- [Task]: An exact, picture-free copy of the listing is required.

#### Data excerpts

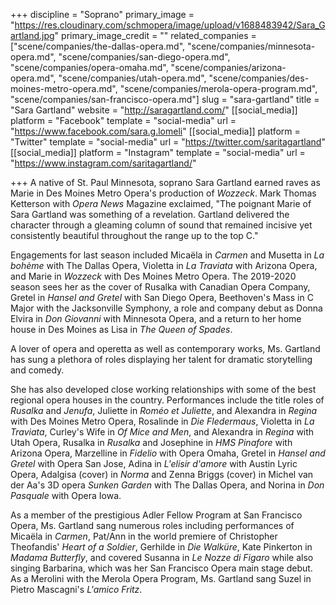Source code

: +++
discipline = "Soprano"
primary_image = "https://res.cloudinary.com/schmopera/image/upload/v1688483942/Sara_Gartland.jpg"
primary_image_credit = ""
related_companies = ["scene/companies/the-dallas-opera.md", "scene/companies/minnesota-opera.md", "scene/companies/san-diego-opera.md", "scene/companies/opera-omaha.md", "scene/companies/arizona-opera.md", "scene/companies/utah-opera.md", "scene/companies/des-moines-metro-opera.md", "scene/companies/merola-opera-program.md", "scene/companies/san-francisco-opera.md"]
slug = "sara-gartland"
title = "Sara Gartland"
website = "http://saragartland.com/"
[[social_media]]
platform = "Facebook"
template = "social-media"
url = "https://www.facebook.com/sara.g.lomeli"
[[social_media]]
platform = "Twitter"
template = "social-media"
url = "https://twitter.com/saritagartland"
[[social_media]]
platform = "Instagram"
template = "social-media"
url = "https://www.instagram.com/saritagartland/"

+++
A native of St. Paul Minnesota, soprano Sara Gartland earned raves as Marie in Des Moines Metro Opera's production of _Wozzeck_. Mark Thomas Ketterson with _Opera News_ Magazine exclaimed, "The poignant Marie of Sara Gartland was something of a revelation. Gartland delivered the character through a gleaming column of sound that remained incisive yet consistently beautiful throughout the range up to the top C."

Engagements for last season included Micaëla in _Carmen_ and Musetta in _La bohème_ with The Dallas Opera, Violetta in _La Traviata_ with Arizona Opera, and Marie in _Wozzeck_ with Des Moines Metro Opera. The 2019-2020 season sees her as the cover of Rusalka with Canadian Opera Company, Gretel in _Hansel and Gretel_ with San Diego Opera, Beethoven's Mass in C Major with the Jacksonville Symphony, a role and company debut as Donna Elvira in _Don Giovanni_ with Minnesota Opera, and a return to her home house in Des Moines as Lisa in _The Queen of Spades_.

A lover of opera and operetta as well as contemporary works, Ms. Gartland has sung a plethora of roles displaying her talent for dramatic storytelling and comedy.

She has also developed close working relationships with some of the best regional opera houses in the country. Performances include the title roles of _Rusalka_ and _Jenufa_, Juliette in _Roméo et Juliette_, and Alexandra in _Regina_ with Des Moines Metro Opera, Rosalinde in _Die Fledermaus_, Violetta in _La Traviata_, Curley's Wife in _Of Mice and Men_, and Alexandra in _Regina_ with Utah Opera, Rusalka in _Rusalka_ and Josephine in _HMS Pinafore_ with Arizona Opera, Marzelline in _Fidelio_ with Opera Omaha, Gretel in _Hansel and Gretel_ with Opera San Jose, Adina in _L'elisir d'amore_ with Austin Lyric Opera, Adalgisa (cover) in _Norma_ and Zenna Briggs (cover) in Michel van der Aa's 3D opera _Sunken Garden_ with The Dallas Opera, and Norina in _Don Pasquale_ with Opera Iowa.

As a member of the prestigious Adler Fellow Program at San Francisco Opera, Ms. Gartland sang numerous roles including performances of Micaëla in _Carmen_, Pat/Ann in the world premiere of Christopher Theofandis' _Heart of a Soldier_, Gerhilde in _Die Walküre_, Kate Pinkerton in _Madama Butterfly_, and covered Susanna in _Le Nozze di Figaro_ while also singing Barbarina, which was her San Francisco Opera main stage debut. As a Merolini with the Merola Opera Program, Ms. Gartland sang Suzel in Pietro Mascagni's _L'amico Fritz_.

########

- [Expected answer]:
Source code

: +++
discipline = "Soprano"
primary_image = "https://res.cloudinary.com/schmopera/image/upload/v1688483942/Sara_Gartland.jpg"
primary_image_credit = ""
related_companies = ["scene/companies/the-dallas-opera.md", "scene/companies/minnesota-opera.md", "scene/companies/san-diego-opera.md", "scene/companies/opera-omaha.md", "scene/companies/arizona-opera.md", "scene/companies/utah-opera.md", "scene/companies/des-moines-metro-opera.md", "scene/companies/merola-opera-program.md", "scene/companies/san-francisco-opera.md"]
slug = "sara-gartland"
title = "Sara Gartland"
website = "http://saragartland.com/"
[[social_media]]
platform = "Facebook"
template = "social-media"
url = "https://www.facebook.com/sara.g.lomeli"
[[social_media]]
platform = "Twitter"
template = "social-media"
url = "https://twitter.com/saritagartland"
[[social_media]]
platform = "Instagram"
template = "social-media"
url = "https://www.instagram.com/saritagartland/"

+++
A native of St. Paul Minnesota, soprano Sara Gartland earned raves as Marie in Des Moines Metro Opera's production of _Wozzeck_. Mark Thomas Ketterson with _Opera News_ Magazine exclaimed, "The poignant Marie of Sara Gartland was something of a revelation. Gartland delivered the character through a gleaming column of sound that remained incisive yet consistently beautiful throughout the range up to the top C."

Engagements for last season included Micaëla in _Carmen_ and Musetta in _La bohème_ with The Dallas Opera, Violetta in _La Traviata_ with Arizona Opera, and Marie in _Wozzeck_ with Des Moines Metro Opera. The 2019-2020 season sees her as the cover of Rusalka with Canadian Opera Company, Gretel in _Hansel and Gretel_ with San Diego Opera, Beethoven's Mass in C Major with the Jacksonville Symphony, a role and company debut as Donna Elvira in _Don Giovanni_ with Minnesota Opera, and a return to her home house in Des Moines as Lisa in _The Queen of Spades_.

A lover of opera and operetta as well as contemporary works, Ms. Gartland has sung a plethora of roles displaying her talent for dramatic storytelling and comedy.

She has also developed close working relationships with some of the best regional opera houses in the country. Performances include the title roles of _Rusalka_ and _Jenufa_, Juliette in _Roméo et Juliette_, and Alexandra in _Regina_ with Des Moines Metro Opera, Rosalinde in _Die Fledermaus_, Violetta in _La Traviata_, Curley's Wife in _Of Mice and Men_, and Alexandra in _Regina_ with Utah Opera, Rusalka in _Rusalka_ and Josephine in _HMS Pinafore_ with Arizona Opera, Marzelline in _Fidelio_ with Opera Omaha, Gretel in _Hansel and Gretel_ with Opera San Jose, Adina in _L'elisir d'amore_ with Austin Lyric Opera, Adalgisa (cover) in _Norma_ and Zenna Briggs (cover) in Michel van der Aa's 3D opera _Sunken Garden_ with The Dallas Opera, and Norina in _Don Pasquale_ with Opera Iowa.

As a member of the prestigious Adler Fellow Program at San Francisco Opera, Ms. Gartland sang numerous roles including performances of Micaëla in _Carmen_, Pat/Ann in the world premiere of Christopher Theofandis' _Heart of a Soldier_, Gerhilde in _Die Walküre_, Kate Pinkerton in _Madama Butterfly_, and covered Susanna in _Le Nozze di Figaro_ while also singing Barbarina, which was her San Francisco Opera main stage debut. As a Merolini with the Merola Opera Program, Ms. Gartland sang Suzel in Pietro Mascagni's _L'amico Fritz_.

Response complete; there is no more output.